Gluon -> module : What is `label_name` and why do I need labels for Modules to run/bind?


#1

I am currently trying to transfer Gluon models into Module models.

For me to do this successfully on a softmax output neural net, I need to do the following:

def block2symbol(block):
    data = mx.sym.Variable('data')
    sym = block(data)
    params = block.collect_params()
    arg_params = {}
    aux_params = {}
    for k, v in params.items():
        if v._stype == 'default':
            data = v.data()
        else:
            raise NotImplemented("stype {} is not yet supported for parameters in block2symbol.")
        arg_params[k] = data
        aux_params[k] = data
    return sym, arg_params, aux_params

# Converting gluon into module
mx_sym, args, auxs = block2symbol(net) # net is some gluon block.
# Need name = softmax so that label_names can handle softmax_label
mx_sym = mx.sym.SoftmaxOutput(data=mx_sym, name='softmax')
model = mx.mod.Module(symbol = mx_sym, context = mx.cpu(), 
                       label_names = ['softmax_label'])
model.bind(for_training=False,
           data_shapes = data_iter.provide_data, 
           label_shapes = data_iter.provide_label)
model.set_params(args, auxs)

I understand why we need everything above, except for this line:

mx_sym = mx.sym.SoftmaxOutput(data=mx_sym, name='softmax')

If I don’t include this line, andI just use the mx_syms as they are, then I get the error:

KeyError: 'softmax_label'

Which is associated with the label_names argument in my Module.

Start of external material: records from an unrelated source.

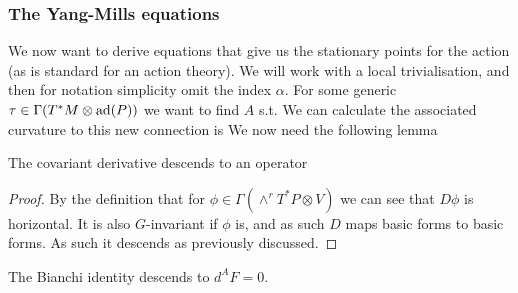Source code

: \documentclass{article}
\begin{document}
\subsubsection{The Yang-Mills equations}

We now want to derive equations that give us the stationary points for the action (as is standard for an action theory). We will work with a local trivialisation, and then for notation simplicity omit the index $\alpha$. For some generic $\tau \in \Gamma(T^\ast M \otimes \operatorname{ad}(P))$ we want to find $A$ s.t.  
We can calculate the associated curvature to this new connection is 
We now need the following lemma
\begin{lemma}
	The covariant derivative descends to an operator 
\end{lemma}
\begin{proof}
	By the definition that for $\phi \in \Gamma(\wedge^r T^\ast P \otimes V)$ 
we can see that $D\phi$ is horizontal. It is also $G$-invariant if $\phi$ is, and as such $D$ maps basic forms to basic forms. As such it descends as previously discussed.
\end{proof}

\begin{corollary}
	The Bianchi identity descends to $d^A F = 0$. 
\end{corollary}
\end{document}

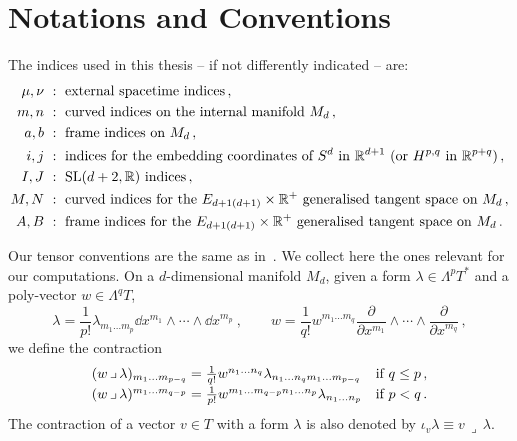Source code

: \documentclass[debug]{phd}
\begin{document}
	\chapter{Notations and Conventions}
	\label{app:notation}
			The indices used in this thesis -- if not differently indicated -- are:
					\begin{align*}
						\mu, \nu  \ &: \ \text{external spacetime indices} \, ,\\
						m,n \ &:\ \text{curved indices on the internal manifold $M_d$} \, ,\\
						a,b \ &:\ \text{frame indices on $M_d$} \, ,\\
						i,j \ &:\ \text{indices for the embedding coordinates of $S^d$ in $\mathbb R^{d+1}$ (or $H^{p,q}$ in $\mathbb{R}^{p+q}$)} \, ,\\
						I,J \ &:\ \text{$\mathrm{SL}(d+2,\mathbb{R})$ indices}\, , \\
						M,N \ &: \ \text{curved indices for the $E_{d+1(d+1)}\times \mathbb{R}^+$ generalised tangent space on $M_d$} \, ,\\
						A,B \ &: \ \text{frame indices for the $E_{d+1(d+1)}\times \mathbb{R}^+$ generalised tangent space on $M_d$} \, .
					\end{align*}

			Our tensor conventions are the same as in~\cite{waldram2}. 
			We collect here the ones relevant for our computations. 
			On a $d$-dimensional manifold $M_d$, given a form $\lambda \in \Lambda^p T^*$ and a poly-vector $w \in \Lambda^q T$, 
					\begin{equation}
						\lambda = \frac{1}{p!} \lambda_{m_1\ldots m_p} \dd x^{m_1} \wedge \cdots \wedge \dd x^{m_p}\ ,\qquad w = \frac{1}{q!} w^{m_1 \ldots m_q} \frac{\partial}{\partial x^{m_1}}\wedge \cdots \wedge\frac{\partial}{\partial x^{m_q}} \,,
					\end{equation}
			we define the contraction
					\begin{equation}\label{deflrcorner}
						\begin{array}{l r}
							(w \,\lrcorner\,\lambda)_{m_1\ldots m_{p-q}} = \frac{1}{q!}w^{n_1 \ldots n_q}\lambda_{n_1\ldots n_q m_1 \ldots m_{p-q}} &\mbox{if}\ q \leq p \, , \\[1mm]
							(w \,\lrcorner\,\lambda)^{m_1\ldots m_{q-p}} = \frac{1}{p!}w^{m_1 \ldots m_{q-p}n_1 \ldots n_p}\lambda_{n_1\ldots n_p} &\mbox{if}\ p< q\, .
						\end{array}
					\end{equation}
			The contraction of a vector $v\in T$ with a form $\lambda$ is also denoted by $\iota_v \lambda \equiv v\,\lrcorner \,\lambda$.
\end{document}
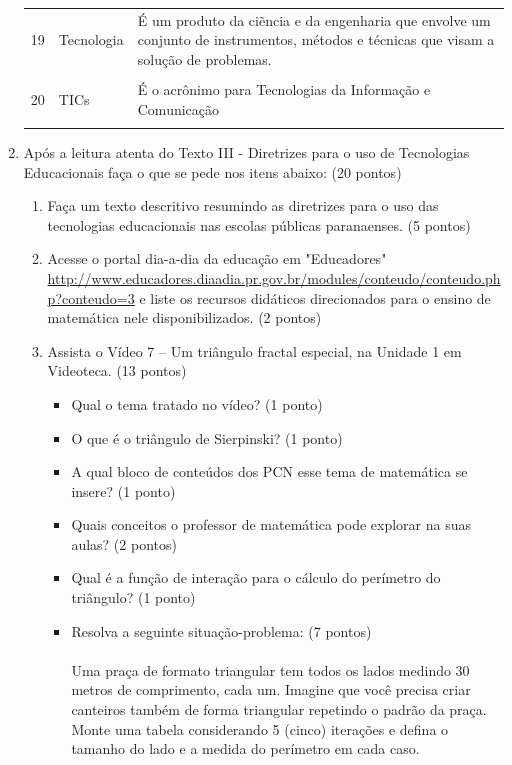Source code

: \documentclass[a4paper, 12pt]{article}
\begin{document}
\begin{enumerate}
\begin{tabular}{|m{0.5cm}|m{5cm}|m{8cm}|}
      \hline
      19 & Tecnologia & É um produto da ciẽncia e da engenharia que envolve um conjunto de instrumentos, métodos e técnicas que visam a solução de problemas. \\ \\
      \hline
      20 & TICs & É o acrônimo para Tecnologias da Informação e Comunicação \\ \\
      \hline
    \end{tabular}
  \item Após a leitura  atenta do Texto III - Diretrizes para o uso de Tecnologias Educacionais   faça o que se pede nos itens abaixo: (20 pontos)
    \begin{enumerate}
    \item Faça um texto descritivo  resumindo as diretrizes para o uso das tecnologias educacionais nas escolas públicas paranaenses. (5 pontos)
    \item Acesse o portal dia-a-dia da educação  em  "Educadores"
      \url{http://www.educadores.diaadia.pr.gov.br/modules/conteudo/conteudo.php?conteudo=3}
      e liste os recursos didáticos direcionados para o ensino de matemática nele disponibilizados. (2 pontos)
    \item Assista o Vídeo 7 – Um triângulo fractal especial, na Unidade 1 em Videoteca. (13 pontos)
      \begin{itemize}
      \item Qual o tema tratado no vídeo? (1 ponto)
      \item O que é o triângulo de Sierpinski? (1 ponto)
      \item A qual bloco de conteúdos dos PCN esse tema de matemática se insere? (1 ponto)
      \item Quais conceitos o professor de matemática pode explorar na suas aulas? (2 pontos)
      \item Qual é a função de interação para o cálculo do perímetro do triângulo? (1 ponto)
      \item Resolva a seguinte situação-problema: (7 pontos) \\ \\
        Uma praça de formato triangular tem todos os lados medindo 30 metros de comprimento, cada um. Imagine que você precisa criar canteiros também de forma triangular repetindo o padrão da praça. Monte uma tabela considerando 5 (cinco) iterações e defina o tamanho do lado e a medida do perímetro em cada caso. \\ \\

\end{itemize}
\end{enumerate}
\end{enumerate}
\end{document}
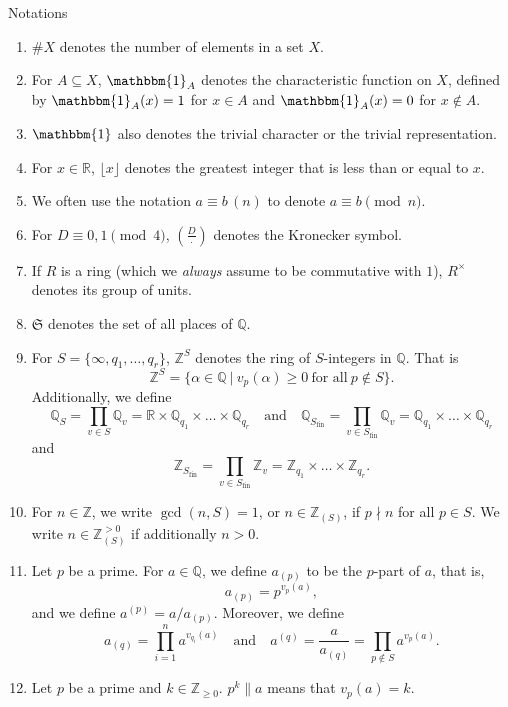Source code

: \documentclass[10pt,oneside,reqno]{amsart}
\makeatletter
\newcommand\QQ{\mathbb{Q}}
\newcommand\RR{\mathbb{R}}
\newcommand\ZZ{\mathbb{Z}}
\newcommand\mf[1]{\mathfrak{#1}}
\newcommand\triv{\mathbbm{1}}
\newcommand\fin{\mathrm{fin}}
\renewcommand\geq{\geqslant}
\newcommand\legendresymbol[2]{\genfrac{(}{)}{}{}{#1}{#2}}
\def\subsection{\@startsection{subsection}{2}%
  \z@{3pt\@plus0pt}{-.5em}%
  {\normalfont\bfseries}}
\theoremstyle{THEOREM}
\theoremstyle{DEFINITION}
\theoremstyle{EXERCISE}
\numberwithin{equation}{section}
\makeatother
\begin{document}
\subsection{Notations}
\begin{enumerate}[itemsep=0pt,parsep=0pt,topsep=0pt,leftmargin=0pt,labelsep=3pt,itemindent=9pt,label=\textbullet]
  \item $\# X$ denotes the number of elements in a set $X$.
  \item For $A\subseteq X$, $\triv_A$ denotes the characteristic function on $X$, defined by $\triv_A(x)=1$ for $x\in A$ and $\triv_A(x)=0$ for $x\notin A$.
  \item $\triv$ also denotes the trivial character or the trivial representation.
  \item For $x\in \RR$, $\lfloor x\rfloor$ denotes the greatest integer that is less than or equal to $x$.
  \item We often use the notation $a\equiv b\,(n)$ to denote $a\equiv b\pmod n$.
  \item For $D\equiv 0,1\pmod 4$, $\legendresymbol{D}{\cdot}$ denotes the Kronecker symbol.
  \item If $R$ is a ring (which we \emph{always} assume to be commutative with $1$), $R^\times$ denotes its group of units.  
  \item $\mf{S}$ denotes the set of all places of $\QQ$.
  \item For $S=\{\infty, q_1,\dots,q_r\}$, $\ZZ^S$ denotes the ring of $S$-integers in $\QQ$. That is
    \[
    \ZZ^S=\{\alpha\in \QQ\ |\ v_p(\alpha)\geq 0\ \text{for all}\ p\notin S\}.
    \]
    Additionally, we define
    \[
    \QQ_S=\prod_{v\in S}\QQ_v=\RR\times \QQ_{q_1}\times\dots\times\QQ_{q_r}\quad\text{and}\quad\QQ_{S_\fin}=\prod_{v\in S_\fin}\QQ_v=\QQ_{q_1}\times\dots\times\QQ_{q_r}
    \]
  and
    \[
    \ZZ_{S_\fin}=\prod_{v\in S_\fin}\ZZ_v=\ZZ_{q_1}\times\dots\times\ZZ_{q_r}.
    \]
  \item For $n\in \ZZ$, we write $\gcd(n,S)=1$, or $n\in \ZZ_{(S)}$, if 
  $p\nmid n$ for all $p\in S$. 
  We write $n\in \ZZ_{(S)}^{>0}$ if additionally $n>0$.
  \item Let $p$ be a prime. For $a\in\QQ$, we define $a_{(p)}$ to be the $p$-part of $a$, that is, 
\[
a_{(p)}=p^{v_p(a)},
\]
and we define $a^{(p)}=a/a_{(p)}$.
Moreover, we define 
  \[
    a_{(q)}=\prod_{i=1}^{n}a^{v_{q_i}(a)}\quad\text{and}\quad a^{(q)}=\frac{a}{a_{(q)}}=\prod_{p\notin S}a^{v_{p}(a)}.
  \]
  \item Let $p$ be a prime and $k\in \ZZ_{\geq 0}$. $p^k\parallel a$ means that $v_p(a)=k$.

\end{enumerate}
\end{document}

I looked inside the internals and this is the difference between adding a SoftmaxOutput:

before:

['data',
 'hybridsequential0_conv0_weight',
 'hybridsequential0_conv0_bias',
 'hybridsequential0_conv0_fwd_output',
 'hybridsequential0_conv0_relu_fwd_output',
 'hybridsequential0_conv1_weight',
 ...
 'hybridsequential0_conv3_fwd_output',
 'hybridsequential0_conv3_relu_fwd_output',
 'hybridsequential0_flatten0_reshape0_output',
 'hybridsequential0_dense0_weight',
 'hybridsequential0_dense0_bias',
 'hybridsequential0_dense0_fwd_output',
 'hybridsequential0_dense0_relu_fwd_output',
 'hybridsequential0_dense1_weight',
 'hybridsequential0_dense1_bias',
 'hybridsequential0_dense1_fwd_output']

after:

['data',
 'hybridsequential0_conv0_weight',
 'hybridsequential0_conv0_bias',
 'hybridsequential0_conv0_fwd_output',
 'hybridsequential0_conv0_relu_fwd_output',
 'hybridsequential0_conv1_weight',
 ...
 'hybridsequential0_conv3_fwd_output',
 'hybridsequential0_conv3_relu_fwd_output',
 'hybridsequential0_flatten0_reshape0_output',
 'hybridsequential0_dense0_weight',
 'hybridsequential0_dense0_bias',
 'hybridsequential0_dense0_fwd_output',
 'hybridsequential0_dense0_relu_fwd_output',
 'hybridsequential0_dense1_weight',
 'hybridsequential0_dense1_bias',
 'hybridsequential0_dense1_fwd_output',
 'softmax_label',
 'softmax_output']

So I guess I need the _label. However, what is this label and why do I need it? I can’t see the sourcecode for SoftmaxOutput since it’s in the generated python file. More importantly, what if we want something that’s not a softmax output? Gluon doesn’t have a softmax symbol at the very end, so we could use the output of that neural network for anything, not necessarily passing it through softmax.


#2

You don’t need a label, it is the default because it was assumed to be the most common use-case, and symbolic models tend to have a final loss layer, while in Gluon the loss is usually computed after the model output.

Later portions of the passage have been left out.